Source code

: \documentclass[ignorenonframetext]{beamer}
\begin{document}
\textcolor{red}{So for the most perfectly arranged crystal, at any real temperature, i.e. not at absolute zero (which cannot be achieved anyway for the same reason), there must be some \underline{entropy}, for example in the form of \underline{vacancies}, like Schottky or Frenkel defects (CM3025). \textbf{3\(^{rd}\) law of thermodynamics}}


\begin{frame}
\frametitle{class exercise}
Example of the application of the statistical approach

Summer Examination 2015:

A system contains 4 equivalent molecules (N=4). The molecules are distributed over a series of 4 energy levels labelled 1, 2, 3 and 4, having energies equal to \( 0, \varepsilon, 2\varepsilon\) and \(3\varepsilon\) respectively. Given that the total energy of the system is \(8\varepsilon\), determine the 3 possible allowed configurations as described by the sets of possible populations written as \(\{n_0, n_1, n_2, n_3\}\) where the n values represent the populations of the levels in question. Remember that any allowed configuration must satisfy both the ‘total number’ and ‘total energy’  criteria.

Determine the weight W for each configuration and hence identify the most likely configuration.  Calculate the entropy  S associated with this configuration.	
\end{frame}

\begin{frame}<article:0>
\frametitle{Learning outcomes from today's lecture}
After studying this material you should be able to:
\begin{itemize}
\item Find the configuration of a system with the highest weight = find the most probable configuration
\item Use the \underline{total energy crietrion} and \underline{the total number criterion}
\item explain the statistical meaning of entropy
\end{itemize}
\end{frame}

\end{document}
===============
▸ **Assigned task**:
Reproduce every line in the records above that contains the word "entropy".

▸ **Answer space**:
\textcolor{red}{So for the most perfectly arranged crystal, at any real temperature, i.e. not at absolute zero (which cannot be achieved anyway for the same reason), there must be some \underline{entropy}, for example in the form of \underline{vacancies}, like Schottky or Frenkel defects (CM3025). \textbf{3\(^{rd}\) law of thermodynamics}}
Determine the weight W for each configuration and hence identify the most likely configuration.  Calculate the entropy  S associated with this configuration.	
\item explain the statistical meaning of entropy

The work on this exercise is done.